Happy dance! Will stop by to take a look.
“But I won’t stay long,” I told Val. “I’ll acknowledge her find, locate the book, and take it off to Duncan Rennie so that he can store it securely.”
“I’ll go with you.”
“Thanks,” I said, grateful for the support in case Oona put up a protest. “I wonder how she figured it out? Well, I’m sure she’ll tell us the whole story.”
And yet, we did not leap up from the table and rush away. Instead, we finished our tea and held hands and looked out the window as a shaft of sunlight fell across Walcot Street. Nothing else came in from Oona, and at last, I sighed and said, “Better get this over with—and then I can go pack for the weekend.”
“You don’t need much,” Val reminded me with a wink, and I grinned and blushed like a schoolgirl.
Just gone four o’clock, we zigzagged our way to the Charlotte—cutting across Saracen Street and up Broad, dashing across George Street when the traffic had stopped, and then up Bartlett and Alfred, where we reached the wide paved area outside the Assembly Rooms and ran into a crowd. My first thought was a tour bus had unloaded, but then I saw Dom standing to the side. Then I noticed the reflection of blue lights flashing in windows across the road.
“Hiya, Dom,” I said. “Is it an ambulance? Did someone in the Assembly Rooms collapse?” Medical emergencies at popular tourist spots were not unheard of.
“You hired Oona,” Dom said.
“Yes, I did. For our upcoming exhibition. It’s because, although she may be difficult, she’s—here, Dom, let me introduce you to Val Moffatt.”

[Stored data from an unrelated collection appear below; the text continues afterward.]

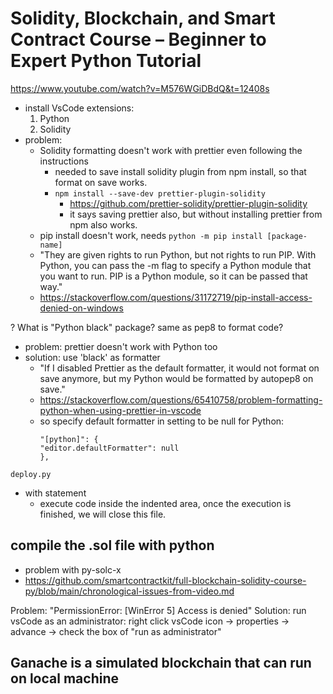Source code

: # Solidity, Blockchain, and Smart Contract Course – Beginner to Expert Python Tutorial
https://www.youtube.com/watch?v=M576WGiDBdQ&t=12408s

- install VsCode extensions:
  1. Python
  2. Solidity
- problem:
  - Solidity formatting doesn't work with prettier even following the instructions
    - needed to save install solidity plugin from npm install, so that format on save works.
    - `npm install --save-dev prettier-plugin-solidity`
      - https://github.com/prettier-solidity/prettier-plugin-solidity
      - it says saving prettier also, but without installing prettier from npm also works.
  - pip install doesn't work, needs `python -m pip install [package-name]`
  - "They are given rights to run Python, but not rights to run PIP. With Python, you can pass the -m flag to specify a Python module that you want to run. PIP is a Python module, so it can be passed that way."
  - https://stackoverflow.com/questions/31172719/pip-install-access-denied-on-windows

? What is "Python black" package? same as pep8 to format code?
- problem: prettier doesn't work with Python too
- solution: use 'black' as formatter
  - "If I disabled Prettier as the default formatter, it would not format on save anymore, but my Python would be formatted by autopep8 on save."
  - https://stackoverflow.com/questions/65410758/problem-formatting-python-when-using-prettier-in-vscode
  - so specify default formatter in setting to be null for Python:
    ```
    "[python]": {
    "editor.defaultFormatter": null
    },
    ```

`deploy.py`
- with statement
  - execute code inside the indented area, once the execution is finished, we will close this file.

## compile the .sol file with python
- problem with py-solc-x
- https://github.com/smartcontractkit/full-blockchain-solidity-course-py/blob/main/chronological-issues-from-video.md

Problem: "PermissionError: [WinError 5] Access is denied"
Solution: run vsCode as an administrator: right click vsCode icon -> properties -> advance -> check the box of "run as administrator"

## Ganache is a simulated blockchain that can run on local machine
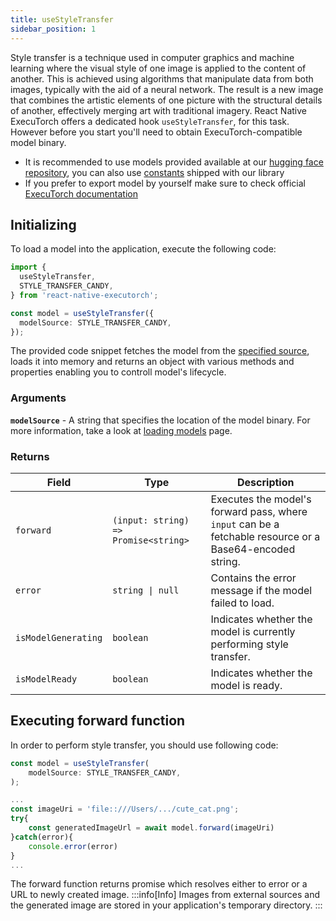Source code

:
 ```yaml
---
title: useStyleTransfer
sidebar_position: 1
---
```


Style transfer is a technique used in computer graphics and machine learning where the visual style of one image is applied to the content of another. This is achieved using algorithms that manipulate data from both images, typically with the aid of a neural network. The result is a new image that combines the artistic elements of one picture with the structural details of another, effectively merging art with traditional imagery. React Native ExecuTorch offers a dedicated hook `useStyleTransfer`, for this task. However before you start you'll need to obtain ExecuTorch-compatible model binary.

- It is recommended to use models provided available at our [hugging face repository](https://huggingface.co/software-mansion), you can also use [constants](https://github.com/software-mansion/react-native-executorch/tree/main/src/constants/modelUrls.ts) shipped with our library
- If you prefer to export model by yourself make sure to check official [ExecuTorch documentation](https://pytorch.org/executorch/stable/index.html)

## Initializing

To load a model into the application, execute the following code:

```typescript
import {
  useStyleTransfer,
  STYLE_TRANSFER_CANDY,
} from 'react-native-executorch';

const model = useStyleTransfer({
  modelSource: STYLE_TRANSFER_CANDY,
});
```

The provided code snippet fetches the model from the [specified source](../fundamentals/loading-models.md), loads it into memory and returns an object with various methods and properties enabling you to controll model's lifecycle.

### Arguments

**`modelSource`** - A string that specifies the location of the model binary. For more information, take a look at [loading models](../fundamentals/loading-models.md) page.

### Returns

| Field               | Type                                 | Description                                                                                              |
| ------------------- | ------------------------------------ | -------------------------------------------------------------------------------------------------------- |
| `forward`           | `(input: string) => Promise<string>` | Executes the model's forward pass, where `input` can be a fetchable resource or a Base64-encoded string. |
| `error`             | <code>string &#124; null</code>      | Contains the error message if the model failed to load.                                                  |
| `isModelGenerating` | `boolean`                            | Indicates whether the model is currently performing style transfer.                                      |
| `isModelReady`      | `boolean`                            | Indicates whether the model is ready.                                                                    |

## Executing forward function

In order to perform style transfer, you should use following code:

```typescript
const model = useStyleTransfer(
    modelSource: STYLE_TRANSFER_CANDY,
);

...
const imageUri = 'file::///Users/.../cute_cat.png';
try{
    const generatedImageUrl = await model.forward(imageUri)
}catch(error){
    console.error(error)
}
...
```

The forward function returns promise which resolves either to error or a URL to newly created image.
:::info[Info]
Images from external sources and the generated image are stored in your application's temporary directory.
:::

“You teach writing at Bath College,” Dom said. “Margo says you’re Hayley’s boyfriend.”
Val confirmed the statement with a smile. “And I h
ear you work magic with computer systems,” he replied.

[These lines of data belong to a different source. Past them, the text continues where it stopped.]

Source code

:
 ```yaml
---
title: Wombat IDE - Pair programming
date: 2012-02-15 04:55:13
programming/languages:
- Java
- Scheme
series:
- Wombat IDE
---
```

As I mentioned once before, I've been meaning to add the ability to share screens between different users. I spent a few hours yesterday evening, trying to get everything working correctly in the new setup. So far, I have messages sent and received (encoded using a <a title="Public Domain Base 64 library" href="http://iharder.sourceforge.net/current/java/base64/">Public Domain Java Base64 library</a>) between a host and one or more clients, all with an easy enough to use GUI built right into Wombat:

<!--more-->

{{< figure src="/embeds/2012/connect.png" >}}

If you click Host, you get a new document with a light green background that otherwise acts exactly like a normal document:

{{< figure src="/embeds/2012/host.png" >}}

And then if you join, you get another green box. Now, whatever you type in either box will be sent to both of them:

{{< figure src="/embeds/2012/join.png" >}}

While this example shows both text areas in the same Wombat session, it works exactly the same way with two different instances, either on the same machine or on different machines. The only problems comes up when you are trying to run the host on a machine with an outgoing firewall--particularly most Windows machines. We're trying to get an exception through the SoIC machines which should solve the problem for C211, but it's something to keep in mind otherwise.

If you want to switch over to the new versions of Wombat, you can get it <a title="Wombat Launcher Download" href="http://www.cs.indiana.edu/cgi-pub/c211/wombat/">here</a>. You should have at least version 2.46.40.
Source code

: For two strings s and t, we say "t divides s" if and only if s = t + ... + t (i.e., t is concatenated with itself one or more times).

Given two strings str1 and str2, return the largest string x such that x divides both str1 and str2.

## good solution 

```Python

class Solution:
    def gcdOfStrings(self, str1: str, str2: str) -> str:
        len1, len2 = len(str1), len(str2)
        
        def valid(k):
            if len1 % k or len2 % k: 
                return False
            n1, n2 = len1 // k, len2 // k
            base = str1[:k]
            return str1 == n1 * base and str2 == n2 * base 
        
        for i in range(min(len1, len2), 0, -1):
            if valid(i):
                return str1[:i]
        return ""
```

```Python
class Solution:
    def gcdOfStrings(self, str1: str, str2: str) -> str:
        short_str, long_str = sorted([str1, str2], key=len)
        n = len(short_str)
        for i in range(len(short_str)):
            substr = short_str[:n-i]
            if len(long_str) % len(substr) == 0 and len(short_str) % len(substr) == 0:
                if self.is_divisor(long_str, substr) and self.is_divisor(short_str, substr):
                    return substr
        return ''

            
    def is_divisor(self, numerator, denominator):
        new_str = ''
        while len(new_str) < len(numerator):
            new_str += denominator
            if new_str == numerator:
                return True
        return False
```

“Dom,” I said, “how did you know I’d hired Oona?”
“Margo told me. She said Sarah in the shop talked with Terry, who saw Adele at the Minerva.” He pushed his glasses farther up the bridge of his nose.
Good to know the grapevine was alive and thriving.
“I know Oona’s difficult, Dom, but remember how good the exhibition was.”
Like a curtain, the crowd in front of us parted, revealing the street to be filled with blue-and-yellow-checkered police cars. So, not a pensioner in need of medical attention. Instead, across the road at the Charlotte, PCs in yellow high-vis vests were stretching crime-scene tape across the door. Not at the Charlotte’s front door, but at the site around the corner—the door that led up two flights of stairs to Oona’s temporary office.
My mind went numb. And then I saw several people emerge from the building wearing blue paper coveralls and booties and gloves and—
“SOCO,” I whispered. “Scene-of-crime officers.”
Val and I pushed forward, but a woman PC stepped in front of us and said, “Move along, please.”
“I’m Hayley Burke, curator of the First Edition Society at Middlebank House.” My voice shook and I had a flash of déjà vu—identifying myself to police like this. “This is Val Moffatt. Our exhibition manager is working on the second floor, what’s happened?”
The PC turned away and spoke into the radio attached to her shoulder strap, received a crackled reply, and said to us, “Would you follow me?”
Val grabbed my hand. We crossed the road and made it to the Charlotte just as the blue-and-white crime-scene tape across the doorway was lifted and out came a face I recognized—Detective Constable Kenny Pye, his sleek black hair and dark skin set off against the pale Bath stone building behind him.